Task goal
Show all the lines in the data below that include the word "each".

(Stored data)
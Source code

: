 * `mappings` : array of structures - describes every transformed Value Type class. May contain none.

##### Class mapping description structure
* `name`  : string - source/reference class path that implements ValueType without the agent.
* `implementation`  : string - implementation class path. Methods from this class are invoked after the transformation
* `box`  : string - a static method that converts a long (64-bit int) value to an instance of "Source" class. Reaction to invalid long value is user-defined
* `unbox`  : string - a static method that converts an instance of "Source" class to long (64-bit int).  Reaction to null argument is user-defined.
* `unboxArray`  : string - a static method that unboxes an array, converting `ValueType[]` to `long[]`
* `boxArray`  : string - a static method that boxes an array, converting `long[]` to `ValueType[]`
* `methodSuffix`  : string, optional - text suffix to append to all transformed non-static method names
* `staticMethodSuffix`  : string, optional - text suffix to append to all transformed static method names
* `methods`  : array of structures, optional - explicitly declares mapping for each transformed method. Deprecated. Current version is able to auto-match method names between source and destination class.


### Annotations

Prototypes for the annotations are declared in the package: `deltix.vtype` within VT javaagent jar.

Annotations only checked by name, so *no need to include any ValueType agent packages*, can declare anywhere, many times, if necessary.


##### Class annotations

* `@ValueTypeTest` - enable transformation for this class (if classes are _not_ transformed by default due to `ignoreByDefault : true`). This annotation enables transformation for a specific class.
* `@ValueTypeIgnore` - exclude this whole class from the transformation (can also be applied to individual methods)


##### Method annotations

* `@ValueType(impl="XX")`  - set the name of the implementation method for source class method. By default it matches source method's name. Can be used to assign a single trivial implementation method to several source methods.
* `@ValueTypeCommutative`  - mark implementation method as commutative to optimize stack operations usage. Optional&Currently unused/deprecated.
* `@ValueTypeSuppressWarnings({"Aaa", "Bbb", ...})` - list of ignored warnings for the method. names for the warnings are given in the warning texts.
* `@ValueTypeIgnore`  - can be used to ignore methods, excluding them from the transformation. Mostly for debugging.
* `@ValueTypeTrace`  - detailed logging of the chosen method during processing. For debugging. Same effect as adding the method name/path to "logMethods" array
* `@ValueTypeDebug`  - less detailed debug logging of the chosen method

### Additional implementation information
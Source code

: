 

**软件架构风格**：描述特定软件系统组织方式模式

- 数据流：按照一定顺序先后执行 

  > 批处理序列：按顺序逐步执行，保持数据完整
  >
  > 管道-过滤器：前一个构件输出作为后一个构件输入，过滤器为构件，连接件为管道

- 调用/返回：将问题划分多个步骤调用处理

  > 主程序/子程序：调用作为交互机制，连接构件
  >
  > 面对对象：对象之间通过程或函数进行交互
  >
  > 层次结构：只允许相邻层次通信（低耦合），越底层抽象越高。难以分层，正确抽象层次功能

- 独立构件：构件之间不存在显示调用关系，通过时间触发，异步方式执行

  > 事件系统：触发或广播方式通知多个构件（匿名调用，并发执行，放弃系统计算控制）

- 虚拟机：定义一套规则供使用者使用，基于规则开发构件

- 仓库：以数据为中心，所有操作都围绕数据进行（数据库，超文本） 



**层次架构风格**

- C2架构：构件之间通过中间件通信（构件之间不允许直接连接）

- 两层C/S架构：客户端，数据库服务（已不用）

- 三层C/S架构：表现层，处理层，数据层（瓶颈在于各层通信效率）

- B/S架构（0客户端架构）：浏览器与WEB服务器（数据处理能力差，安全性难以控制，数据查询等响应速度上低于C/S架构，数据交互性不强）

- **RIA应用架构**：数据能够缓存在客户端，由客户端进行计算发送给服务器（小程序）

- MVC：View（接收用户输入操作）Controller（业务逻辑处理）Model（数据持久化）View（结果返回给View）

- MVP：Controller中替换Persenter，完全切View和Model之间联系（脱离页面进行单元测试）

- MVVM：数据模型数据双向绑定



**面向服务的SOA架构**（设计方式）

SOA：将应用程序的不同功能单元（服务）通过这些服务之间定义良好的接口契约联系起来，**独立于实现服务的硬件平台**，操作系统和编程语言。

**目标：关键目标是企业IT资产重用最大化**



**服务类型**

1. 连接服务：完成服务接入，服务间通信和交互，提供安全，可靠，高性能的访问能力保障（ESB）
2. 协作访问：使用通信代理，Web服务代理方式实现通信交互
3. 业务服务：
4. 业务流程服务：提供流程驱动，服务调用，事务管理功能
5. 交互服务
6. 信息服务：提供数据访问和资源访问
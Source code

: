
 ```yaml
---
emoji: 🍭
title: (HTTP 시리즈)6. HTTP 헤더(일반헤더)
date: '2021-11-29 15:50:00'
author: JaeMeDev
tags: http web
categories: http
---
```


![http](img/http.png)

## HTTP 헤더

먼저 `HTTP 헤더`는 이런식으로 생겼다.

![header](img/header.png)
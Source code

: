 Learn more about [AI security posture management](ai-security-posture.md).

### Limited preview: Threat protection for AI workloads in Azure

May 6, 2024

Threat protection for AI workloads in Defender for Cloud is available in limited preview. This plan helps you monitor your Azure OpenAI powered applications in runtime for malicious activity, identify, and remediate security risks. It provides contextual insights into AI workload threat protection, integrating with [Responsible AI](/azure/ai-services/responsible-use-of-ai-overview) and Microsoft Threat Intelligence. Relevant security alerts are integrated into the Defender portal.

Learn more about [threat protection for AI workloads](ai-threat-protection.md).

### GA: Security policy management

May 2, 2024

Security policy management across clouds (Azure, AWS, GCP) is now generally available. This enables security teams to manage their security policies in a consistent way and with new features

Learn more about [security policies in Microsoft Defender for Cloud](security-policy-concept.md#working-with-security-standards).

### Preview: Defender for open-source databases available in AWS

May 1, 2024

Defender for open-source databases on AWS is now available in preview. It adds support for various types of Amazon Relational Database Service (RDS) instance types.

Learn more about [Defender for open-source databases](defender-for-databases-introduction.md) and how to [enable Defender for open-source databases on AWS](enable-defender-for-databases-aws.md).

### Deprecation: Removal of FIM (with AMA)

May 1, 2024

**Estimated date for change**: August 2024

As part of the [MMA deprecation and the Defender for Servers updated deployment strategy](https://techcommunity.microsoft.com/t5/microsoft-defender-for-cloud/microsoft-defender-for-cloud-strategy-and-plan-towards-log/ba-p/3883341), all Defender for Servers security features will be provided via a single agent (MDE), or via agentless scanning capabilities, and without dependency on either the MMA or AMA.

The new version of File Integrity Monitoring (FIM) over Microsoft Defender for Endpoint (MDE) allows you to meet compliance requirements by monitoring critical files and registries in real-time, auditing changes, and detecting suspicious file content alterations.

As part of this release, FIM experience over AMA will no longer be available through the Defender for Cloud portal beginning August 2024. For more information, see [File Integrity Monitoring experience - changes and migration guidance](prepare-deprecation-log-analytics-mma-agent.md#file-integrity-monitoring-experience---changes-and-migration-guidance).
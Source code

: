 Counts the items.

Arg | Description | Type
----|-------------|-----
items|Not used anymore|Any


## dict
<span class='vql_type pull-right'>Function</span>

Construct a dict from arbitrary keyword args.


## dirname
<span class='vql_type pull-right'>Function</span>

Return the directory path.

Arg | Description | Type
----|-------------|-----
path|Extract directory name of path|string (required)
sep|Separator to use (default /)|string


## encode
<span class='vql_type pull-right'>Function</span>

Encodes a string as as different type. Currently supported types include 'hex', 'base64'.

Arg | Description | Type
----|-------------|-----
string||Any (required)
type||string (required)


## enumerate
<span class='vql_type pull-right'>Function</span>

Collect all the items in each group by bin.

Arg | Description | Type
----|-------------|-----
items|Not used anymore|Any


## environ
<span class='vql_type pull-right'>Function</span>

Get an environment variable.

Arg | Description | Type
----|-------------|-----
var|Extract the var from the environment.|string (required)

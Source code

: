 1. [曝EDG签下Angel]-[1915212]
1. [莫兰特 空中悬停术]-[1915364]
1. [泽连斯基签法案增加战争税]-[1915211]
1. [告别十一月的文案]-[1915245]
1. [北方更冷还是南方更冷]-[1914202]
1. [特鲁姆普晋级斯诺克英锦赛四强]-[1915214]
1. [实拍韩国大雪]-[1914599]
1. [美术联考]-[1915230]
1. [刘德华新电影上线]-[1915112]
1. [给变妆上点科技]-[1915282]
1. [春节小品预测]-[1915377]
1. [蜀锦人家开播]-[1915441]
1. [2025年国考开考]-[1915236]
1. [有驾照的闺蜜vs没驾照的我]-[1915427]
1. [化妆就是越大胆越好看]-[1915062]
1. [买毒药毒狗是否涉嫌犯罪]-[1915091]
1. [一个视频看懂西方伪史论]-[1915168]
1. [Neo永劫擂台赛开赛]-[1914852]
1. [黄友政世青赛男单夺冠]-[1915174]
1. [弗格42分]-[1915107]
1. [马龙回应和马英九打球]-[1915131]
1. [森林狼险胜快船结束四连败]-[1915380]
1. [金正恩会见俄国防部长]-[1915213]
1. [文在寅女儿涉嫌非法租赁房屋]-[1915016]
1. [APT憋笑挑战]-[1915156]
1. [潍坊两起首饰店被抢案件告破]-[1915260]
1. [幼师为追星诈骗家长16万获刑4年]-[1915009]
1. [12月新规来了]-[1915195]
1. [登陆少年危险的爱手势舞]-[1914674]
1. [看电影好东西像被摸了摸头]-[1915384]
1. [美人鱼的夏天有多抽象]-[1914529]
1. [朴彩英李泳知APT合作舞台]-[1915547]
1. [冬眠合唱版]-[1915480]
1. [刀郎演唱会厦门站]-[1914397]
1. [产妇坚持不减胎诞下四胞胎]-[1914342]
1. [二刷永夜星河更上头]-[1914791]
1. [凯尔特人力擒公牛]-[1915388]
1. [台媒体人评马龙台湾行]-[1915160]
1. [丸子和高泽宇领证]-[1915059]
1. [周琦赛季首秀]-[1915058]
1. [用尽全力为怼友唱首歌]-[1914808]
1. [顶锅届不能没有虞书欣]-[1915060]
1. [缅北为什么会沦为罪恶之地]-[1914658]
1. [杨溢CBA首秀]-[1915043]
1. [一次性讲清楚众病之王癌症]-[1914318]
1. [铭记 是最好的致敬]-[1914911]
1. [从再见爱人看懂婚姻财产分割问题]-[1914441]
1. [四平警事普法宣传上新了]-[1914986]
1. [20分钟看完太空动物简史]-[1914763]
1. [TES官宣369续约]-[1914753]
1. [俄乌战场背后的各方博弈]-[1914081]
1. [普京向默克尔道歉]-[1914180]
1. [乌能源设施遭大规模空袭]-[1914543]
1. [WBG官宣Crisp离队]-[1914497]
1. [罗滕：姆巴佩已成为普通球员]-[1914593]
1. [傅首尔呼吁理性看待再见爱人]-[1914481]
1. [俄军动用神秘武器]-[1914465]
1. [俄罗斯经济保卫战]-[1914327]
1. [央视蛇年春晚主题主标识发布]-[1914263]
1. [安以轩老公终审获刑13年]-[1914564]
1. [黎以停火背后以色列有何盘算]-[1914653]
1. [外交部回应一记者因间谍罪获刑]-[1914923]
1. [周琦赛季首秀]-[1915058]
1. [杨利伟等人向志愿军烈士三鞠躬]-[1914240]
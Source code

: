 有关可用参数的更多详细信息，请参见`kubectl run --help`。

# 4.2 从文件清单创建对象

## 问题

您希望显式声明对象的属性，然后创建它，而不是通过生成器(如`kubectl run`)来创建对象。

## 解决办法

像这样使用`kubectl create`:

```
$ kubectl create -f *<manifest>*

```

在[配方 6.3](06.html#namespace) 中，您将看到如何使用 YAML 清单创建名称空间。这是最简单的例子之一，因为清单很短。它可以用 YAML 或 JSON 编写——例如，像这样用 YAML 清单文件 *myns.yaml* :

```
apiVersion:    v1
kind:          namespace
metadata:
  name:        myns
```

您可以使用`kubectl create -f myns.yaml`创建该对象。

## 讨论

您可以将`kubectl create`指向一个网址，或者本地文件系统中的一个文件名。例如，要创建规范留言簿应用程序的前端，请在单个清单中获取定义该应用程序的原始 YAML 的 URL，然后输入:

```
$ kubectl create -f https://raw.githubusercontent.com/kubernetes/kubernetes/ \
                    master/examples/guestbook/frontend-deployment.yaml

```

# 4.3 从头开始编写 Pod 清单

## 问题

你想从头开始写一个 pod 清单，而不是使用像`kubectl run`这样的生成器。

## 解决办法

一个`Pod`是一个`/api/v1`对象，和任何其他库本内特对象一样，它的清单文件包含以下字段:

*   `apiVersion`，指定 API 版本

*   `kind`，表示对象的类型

Exercise solution
* `methods`  : array of structures, optional - explicitly declares mapping for each transformed method. Deprecated. Current version is able to auto-match method names between source and destination class.
Collect all the items in each group by bin.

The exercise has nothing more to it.